This instructable was made by a DIN 2012 member
Step 1: Making the Logo
To make the logo, I used a laser cutting machine. You have to have a version of the logo on Illustrator. I had to simplifie the logo. The silicon will take every little detail, but the soap is not as permissive.
Make the logo 5% bigger than what you want to obtain. The silicone doesn't shrink much, but the soap does.
I used a sheet of cast acrylic for this part of the model.
Once cleaned, you should obtain something like this.
Step 2: Making the Soap Model
I did the soap in two parts to be sure it would work. In the end I will have two molds: the top with the logo, and the bottom (by which I pour the soap). In the upper part (shown on the right) I left an empty space for the logo.
Again, make the model about 5% bigger than wanted to compensate for the shrinking of the soap.
Step 3: Preparing the Casting
Make sure you don't use to much glue under the models or silicon might infiltrate underneath.
Make sure you use a lot of glue around the cavities or silicon might leak out.
Step 4: Casting
It's an easy to use product. all you have to do is mix equal volumes of part a and part b liquids and mix.
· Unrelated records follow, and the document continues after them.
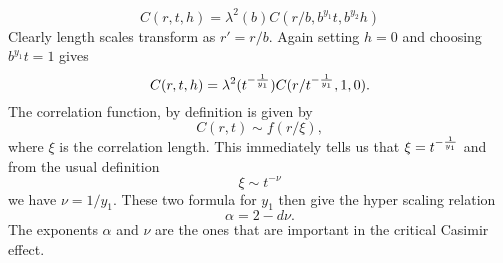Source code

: \begin{equation}
C(r,t,h) = \lambda^2(b) C(r/b, b^{y_1}t,  b^{y_2} h)
\end{equation}
Clearly length scales transform as $r' = r/b$. Again setting $h=0$ and choosing $b^{y_1}t=1$ gives
\begin{equation}
C(r,t,h) = \lambda^2(t^{-{1\over y_1}}) C(r/t^{-{1\over y_1}}, 1, 0).
\end{equation}
The correlation function, by definition is given by
\begin{equation}
C(r,t) \sim f(r/\xi),
\end{equation}
where $\xi$ is the correlation length. This immediately tells us that $\xi = t^{-{1\over y_1}}$ and from the usual definition 
\begin{equation}
\xi \sim t^{-\nu}
\end{equation}
we have $\nu = 1/y_1$.  These two formula for $y_1$ then give the hyper scaling relation
\begin{equation}
\alpha = 2-d\nu.
\end{equation}
The exponents $\alpha$ and $\nu$ are the ones that are important in the critical Casimir effect.
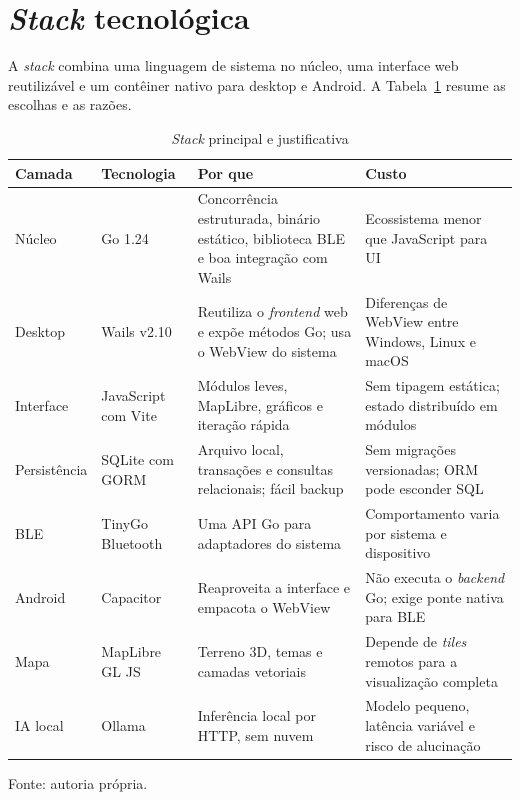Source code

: \section{\textit{Stack} tecnológica}
\label{sec:stack}

A \textit{stack} combina uma linguagem de sistema no núcleo, uma interface web
reutilizável e um contêiner nativo para desktop e Android. A
Tabela~\ref{tab:stack} resume as escolhas e as razões.

\begin{table}[htbp]
    \centering
    \caption{\textit{Stack} principal e justificativa}
    \label{tab:stack}
    \small
    \begin{tabular}{@{}>{\raggedright\arraybackslash}p{2.8cm}
        >{\raggedright\arraybackslash}p{3.2cm}
        >{\raggedright\arraybackslash}p{4.4cm}
        >{\raggedright\arraybackslash}p{3.6cm}@{}}
        \toprule
        \textbf{Camada} & \textbf{Tecnologia} & \textbf{Por que} &
        \textbf{Custo} \\
        \midrule
        Núcleo & Go 1.24 & Concorrência estruturada, binário estático,
        biblioteca BLE e boa integração com Wails & Ecossistema menor que
        JavaScript para UI \\
        Desktop & Wails v2.10 & Reutiliza o \textit{frontend} web e expõe
        métodos Go; usa o WebView do sistema & Diferenças de WebView entre
        Windows, Linux e macOS \\
        Interface & JavaScript com Vite & Módulos leves, MapLibre, gráficos e
        iteração rápida & Sem tipagem estática; estado distribuído em módulos \\
        Persistência & SQLite com GORM & Arquivo local, transações e consultas
        relacionais; fácil backup & Sem migrações versionadas; ORM pode
        esconder SQL \\
        BLE & TinyGo Bluetooth & Uma API Go para adaptadores do sistema &
        Comportamento varia por sistema e dispositivo \\
        Android & Capacitor & Reaproveita a interface e empacota o WebView &
        Não executa o \textit{backend} Go; exige ponte nativa para BLE \\
        Mapa & MapLibre GL JS & Terreno 3D, temas e camadas vetoriais &
        Depende de \textit{tiles} remotos para a visualização completa \\
        IA local & Ollama & Inferência local por HTTP, sem nuvem & Modelo
        pequeno, latência variável e risco de alucinação \\
        \bottomrule
    \end{tabular}
    \vspace{0.2cm}
    \par\small Fonte: autoria própria.
\end{table}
You have plenty of time to act and it takes only 6 hours before you can release the mold. As it is silicone, i did not have to use release agent, but you shoul do a test before. You can use an old paint brush to
Make sure you use disposable cups because you might not be able to use them after. Once cured, the silicone is not dangerous, but before you do your casting make sure to read all the instructions and warnings.
Step 5: The Result
Step 6: Casting the Soap
Be careful, the soap can be very hot!
Let stand for at least 20-30 minutes before opening the mold.